What you have to do: Render every entry exactly as it appears.

(Beginning of Records shown)

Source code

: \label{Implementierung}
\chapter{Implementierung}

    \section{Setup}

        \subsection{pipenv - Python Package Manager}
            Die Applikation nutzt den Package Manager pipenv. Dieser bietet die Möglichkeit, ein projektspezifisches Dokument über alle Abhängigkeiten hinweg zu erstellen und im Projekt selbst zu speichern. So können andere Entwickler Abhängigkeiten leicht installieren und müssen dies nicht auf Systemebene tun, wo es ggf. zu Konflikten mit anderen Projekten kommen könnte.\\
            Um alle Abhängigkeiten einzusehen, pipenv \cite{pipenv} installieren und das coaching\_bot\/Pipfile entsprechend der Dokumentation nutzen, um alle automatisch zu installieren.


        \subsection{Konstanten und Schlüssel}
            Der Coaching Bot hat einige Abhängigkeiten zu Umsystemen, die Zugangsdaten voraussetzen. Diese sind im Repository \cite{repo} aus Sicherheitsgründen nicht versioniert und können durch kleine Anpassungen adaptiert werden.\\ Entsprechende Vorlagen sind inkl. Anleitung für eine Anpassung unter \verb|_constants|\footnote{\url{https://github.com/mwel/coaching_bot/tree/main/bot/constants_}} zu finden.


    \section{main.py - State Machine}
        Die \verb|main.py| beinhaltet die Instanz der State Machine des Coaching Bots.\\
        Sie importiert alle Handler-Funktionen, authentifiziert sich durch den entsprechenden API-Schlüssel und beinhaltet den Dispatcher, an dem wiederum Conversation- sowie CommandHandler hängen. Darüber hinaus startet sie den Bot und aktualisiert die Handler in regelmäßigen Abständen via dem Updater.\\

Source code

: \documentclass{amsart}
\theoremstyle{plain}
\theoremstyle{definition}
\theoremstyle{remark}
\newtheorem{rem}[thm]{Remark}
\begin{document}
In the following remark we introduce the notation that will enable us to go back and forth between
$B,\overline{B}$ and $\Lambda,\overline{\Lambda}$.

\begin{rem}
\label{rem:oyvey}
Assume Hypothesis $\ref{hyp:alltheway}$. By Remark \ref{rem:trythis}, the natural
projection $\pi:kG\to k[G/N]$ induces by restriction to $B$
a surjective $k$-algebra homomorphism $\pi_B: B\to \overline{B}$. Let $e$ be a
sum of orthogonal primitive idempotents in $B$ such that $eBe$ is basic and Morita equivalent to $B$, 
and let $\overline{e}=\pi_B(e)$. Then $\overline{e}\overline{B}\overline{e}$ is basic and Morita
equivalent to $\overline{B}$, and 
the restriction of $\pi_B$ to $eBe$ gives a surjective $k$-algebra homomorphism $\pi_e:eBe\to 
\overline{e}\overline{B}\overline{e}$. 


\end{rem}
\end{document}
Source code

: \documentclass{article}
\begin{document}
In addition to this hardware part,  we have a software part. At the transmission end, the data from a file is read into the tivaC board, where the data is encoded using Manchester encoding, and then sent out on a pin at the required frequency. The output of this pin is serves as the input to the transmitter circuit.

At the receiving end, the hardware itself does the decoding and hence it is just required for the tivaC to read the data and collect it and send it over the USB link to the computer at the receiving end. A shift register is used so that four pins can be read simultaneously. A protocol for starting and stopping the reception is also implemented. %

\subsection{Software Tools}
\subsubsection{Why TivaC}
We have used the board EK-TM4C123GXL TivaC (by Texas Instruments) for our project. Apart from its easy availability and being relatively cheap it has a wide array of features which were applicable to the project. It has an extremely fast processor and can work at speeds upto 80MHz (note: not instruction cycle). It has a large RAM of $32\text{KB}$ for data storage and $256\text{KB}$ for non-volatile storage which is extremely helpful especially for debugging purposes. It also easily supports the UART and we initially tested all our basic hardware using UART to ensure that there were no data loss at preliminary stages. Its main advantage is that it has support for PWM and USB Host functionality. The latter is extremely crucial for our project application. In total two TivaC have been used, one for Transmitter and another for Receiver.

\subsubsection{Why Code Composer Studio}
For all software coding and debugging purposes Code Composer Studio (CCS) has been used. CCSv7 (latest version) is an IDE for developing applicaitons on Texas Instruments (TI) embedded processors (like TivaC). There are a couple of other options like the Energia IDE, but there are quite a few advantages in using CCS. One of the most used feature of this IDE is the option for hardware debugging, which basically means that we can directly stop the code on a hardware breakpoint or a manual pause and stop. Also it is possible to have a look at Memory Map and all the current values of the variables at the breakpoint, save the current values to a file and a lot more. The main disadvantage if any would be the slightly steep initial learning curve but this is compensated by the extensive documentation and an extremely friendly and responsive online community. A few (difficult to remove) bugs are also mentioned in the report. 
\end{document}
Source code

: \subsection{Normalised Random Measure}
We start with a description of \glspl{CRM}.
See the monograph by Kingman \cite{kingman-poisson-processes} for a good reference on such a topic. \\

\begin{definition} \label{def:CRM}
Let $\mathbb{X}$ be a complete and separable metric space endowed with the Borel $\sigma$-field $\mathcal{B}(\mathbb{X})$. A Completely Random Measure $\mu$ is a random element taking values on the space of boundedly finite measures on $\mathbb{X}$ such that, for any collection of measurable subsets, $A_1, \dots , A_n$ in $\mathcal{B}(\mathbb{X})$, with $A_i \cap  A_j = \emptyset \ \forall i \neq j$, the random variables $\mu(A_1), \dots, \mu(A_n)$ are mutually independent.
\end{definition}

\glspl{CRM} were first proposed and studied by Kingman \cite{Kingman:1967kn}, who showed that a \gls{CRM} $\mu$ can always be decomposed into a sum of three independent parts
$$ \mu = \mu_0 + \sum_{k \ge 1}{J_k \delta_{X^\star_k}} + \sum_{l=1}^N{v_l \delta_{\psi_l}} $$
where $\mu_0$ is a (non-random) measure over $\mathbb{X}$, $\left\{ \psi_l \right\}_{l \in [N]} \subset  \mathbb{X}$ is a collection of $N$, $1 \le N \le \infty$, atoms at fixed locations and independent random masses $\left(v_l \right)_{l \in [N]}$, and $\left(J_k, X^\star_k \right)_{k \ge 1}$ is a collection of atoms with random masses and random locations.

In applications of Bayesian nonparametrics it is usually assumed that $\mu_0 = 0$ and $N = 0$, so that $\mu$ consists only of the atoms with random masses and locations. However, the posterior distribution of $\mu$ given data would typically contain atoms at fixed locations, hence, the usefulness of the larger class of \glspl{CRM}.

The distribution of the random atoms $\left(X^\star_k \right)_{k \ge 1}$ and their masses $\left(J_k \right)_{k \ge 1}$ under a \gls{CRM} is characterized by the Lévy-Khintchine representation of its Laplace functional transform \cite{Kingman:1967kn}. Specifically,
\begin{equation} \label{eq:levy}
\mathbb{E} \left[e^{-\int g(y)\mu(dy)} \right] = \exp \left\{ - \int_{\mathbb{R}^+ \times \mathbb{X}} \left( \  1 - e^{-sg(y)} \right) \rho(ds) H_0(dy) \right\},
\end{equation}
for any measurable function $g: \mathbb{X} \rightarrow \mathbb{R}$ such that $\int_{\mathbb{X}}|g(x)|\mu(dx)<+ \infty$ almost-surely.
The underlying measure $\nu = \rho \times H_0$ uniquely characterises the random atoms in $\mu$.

(End of Records shown)

Answer to this exercise:
Source code

: \label{Implementierung}
\chapter{Implementierung}

    \section{Setup}

        \subsection{pipenv - Python Package Manager}
            Die Applikation nutzt den Package Manager pipenv. Dieser bietet die Möglichkeit, ein projektspezifisches Dokument über alle Abhängigkeiten hinweg zu erstellen und im Projekt selbst zu speichern. So können andere Entwickler Abhängigkeiten leicht installieren und müssen dies nicht auf Systemebene tun, wo es ggf. zu Konflikten mit anderen Projekten kommen könnte.\\
            Um alle Abhängigkeiten einzusehen, pipenv \cite{pipenv} installieren und das coaching\_bot\/Pipfile entsprechend der Dokumentation nutzen, um alle automatisch zu installieren.


        \subsection{Konstanten und Schlüssel}
            Der Coaching Bot hat einige Abhängigkeiten zu Umsystemen, die Zugangsdaten voraussetzen. Diese sind im Repository \cite{repo} aus Sicherheitsgründen nicht versioniert und können durch kleine Anpassungen adaptiert werden.\\ Entsprechende Vorlagen sind inkl. Anleitung für eine Anpassung unter \verb|_constants|\footnote{\url{https://github.com/mwel/coaching_bot/tree/main/bot/constants_}} zu finden.


    \section{main.py - State Machine}
        Die \verb|main.py| beinhaltet die Instanz der State Machine des Coaching Bots.\\
        Sie importiert alle Handler-Funktionen, authentifiziert sich durch den entsprechenden API-Schlüssel und beinhaltet den Dispatcher, an dem wiederum Conversation- sowie CommandHandler hängen. Darüber hinaus startet sie den Bot und aktualisiert die Handler in regelmäßigen Abständen via dem Updater.\\

Source code

: \documentclass{amsart}
\theoremstyle{plain}
\theoremstyle{definition}
\theoremstyle{remark}
\newtheorem{rem}[thm]{Remark}
\begin{document}
In the following remark we introduce the notation that will enable us to go back and forth between
$B,\overline{B}$ and $\Lambda,\overline{\Lambda}$.

\begin{rem}
\label{rem:oyvey}
Assume Hypothesis $\ref{hyp:alltheway}$. By Remark \ref{rem:trythis}, the natural
projection $\pi:kG\to k[G/N]$ induces by restriction to $B$
a surjective $k$-algebra homomorphism $\pi_B: B\to \overline{B}$. Let $e$ be a
sum of orthogonal primitive idempotents in $B$ such that $eBe$ is basic and Morita equivalent to $B$, 
and let $\overline{e}=\pi_B(e)$. Then $\overline{e}\overline{B}\overline{e}$ is basic and Morita
equivalent to $\overline{B}$, and 
the restriction of $\pi_B$ to $eBe$ gives a surjective $k$-algebra homomorphism $\pi_e:eBe\to 
\overline{e}\overline{B}\overline{e}$. 


\end{rem}
\end{document}
Source code

: \documentclass{article}
\begin{document}
In addition to this hardware part,  we have a software part. At the transmission end, the data from a file is read into the tivaC board, where the data is encoded using Manchester encoding, and then sent out on a pin at the required frequency. The output of this pin is serves as the input to the transmitter circuit.

At the receiving end, the hardware itself does the decoding and hence it is just required for the tivaC to read the data and collect it and send it over the USB link to the computer at the receiving end. A shift register is used so that four pins can be read simultaneously. A protocol for starting and stopping the reception is also implemented. %

\subsection{Software Tools}
\subsubsection{Why TivaC}
We have used the board EK-TM4C123GXL TivaC (by Texas Instruments) for our project. Apart from its easy availability and being relatively cheap it has a wide array of features which were applicable to the project. It has an extremely fast processor and can work at speeds upto 80MHz (note: not instruction cycle). It has a large RAM of $32\text{KB}$ for data storage and $256\text{KB}$ for non-volatile storage which is extremely helpful especially for debugging purposes. It also easily supports the UART and we initially tested all our basic hardware using UART to ensure that there were no data loss at preliminary stages. Its main advantage is that it has support for PWM and USB Host functionality. The latter is extremely crucial for our project application. In total two TivaC have been used, one for Transmitter and another for Receiver.

\subsubsection{Why Code Composer Studio}
For all software coding and debugging purposes Code Composer Studio (CCS) has been used. CCSv7 (latest version) is an IDE for developing applicaitons on Texas Instruments (TI) embedded processors (like TivaC). There are a couple of other options like the Energia IDE, but there are quite a few advantages in using CCS. One of the most used feature of this IDE is the option for hardware debugging, which basically means that we can directly stop the code on a hardware breakpoint or a manual pause and stop. Also it is possible to have a look at Memory Map and all the current values of the variables at the breakpoint, save the current values to a file and a lot more. The main disadvantage if any would be the slightly steep initial learning curve but this is compensated by the extensive documentation and an extremely friendly and responsive online community. A few (difficult to remove) bugs are also mentioned in the report. 
\end{document}
Source code

: \subsection{Normalised Random Measure}
We start with a description of \glspl{CRM}.
See the monograph by Kingman \cite{kingman-poisson-processes} for a good reference on such a topic. \\

\begin{definition} \label{def:CRM}
Let $\mathbb{X}$ be a complete and separable metric space endowed with the Borel $\sigma$-field $\mathcal{B}(\mathbb{X})$. A Completely Random Measure $\mu$ is a random element taking values on the space of boundedly finite measures on $\mathbb{X}$ such that, for any collection of measurable subsets, $A_1, \dots , A_n$ in $\mathcal{B}(\mathbb{X})$, with $A_i \cap  A_j = \emptyset \ \forall i \neq j$, the random variables $\mu(A_1), \dots, \mu(A_n)$ are mutually independent.
\end{definition}

\glspl{CRM} were first proposed and studied by Kingman \cite{Kingman:1967kn}, who showed that a \gls{CRM} $\mu$ can always be decomposed into a sum of three independent parts
$$ \mu = \mu_0 + \sum_{k \ge 1}{J_k \delta_{X^\star_k}} + \sum_{l=1}^N{v_l \delta_{\psi_l}} $$
where $\mu_0$ is a (non-random) measure over $\mathbb{X}$, $\left\{ \psi_l \right\}_{l \in [N]} \subset  \mathbb{X}$ is a collection of $N$, $1 \le N \le \infty$, atoms at fixed locations and independent random masses $\left(v_l \right)_{l \in [N]}$, and $\left(J_k, X^\star_k \right)_{k \ge 1}$ is a collection of atoms with random masses and random locations.

In applications of Bayesian nonparametrics it is usually assumed that $\mu_0 = 0$ and $N = 0$, so that $\mu$ consists only of the atoms with random masses and locations. However, the posterior distribution of $\mu$ given data would typically contain atoms at fixed locations, hence, the usefulness of the larger class of \glspl{CRM}.

The distribution of the random atoms $\left(X^\star_k \right)_{k \ge 1}$ and their masses $\left(J_k \right)_{k \ge 1}$ under a \gls{CRM} is characterized by the Lévy-Khintchine representation of its Laplace functional transform \cite{Kingman:1967kn}. Specifically,
\begin{equation} \label{eq:levy}
\mathbb{E} \left[e^{-\int g(y)\mu(dy)} \right] = \exp \left\{ - \int_{\mathbb{R}^+ \times \mathbb{X}} \left( \  1 - e^{-sg(y)} \right) \rho(ds) H_0(dy) \right\},
\end{equation}
for any measurable function $g: \mathbb{X} \rightarrow \mathbb{R}$ such that $\int_{\mathbb{X}}|g(x)|\mu(dx)<+ \infty$ almost-surely.
The underlying measure $\nu = \rho \times H_0$ uniquely characterises the random atoms in $\mu$.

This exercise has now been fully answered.